-- DATA follows --

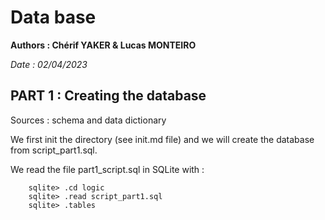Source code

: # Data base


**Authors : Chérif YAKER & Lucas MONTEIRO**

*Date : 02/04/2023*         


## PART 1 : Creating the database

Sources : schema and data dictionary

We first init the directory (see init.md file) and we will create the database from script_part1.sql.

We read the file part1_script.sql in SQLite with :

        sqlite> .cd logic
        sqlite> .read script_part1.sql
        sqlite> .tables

-- DATA concluded --

DIRECTIONS:
This exercise asks for an exact repeat of the lines from the one holding "sqlite> .cd logic" through the end of the data above.

SOLUTION:
        sqlite> .cd logic
        sqlite> .read script_part1.sql
        sqlite> .tables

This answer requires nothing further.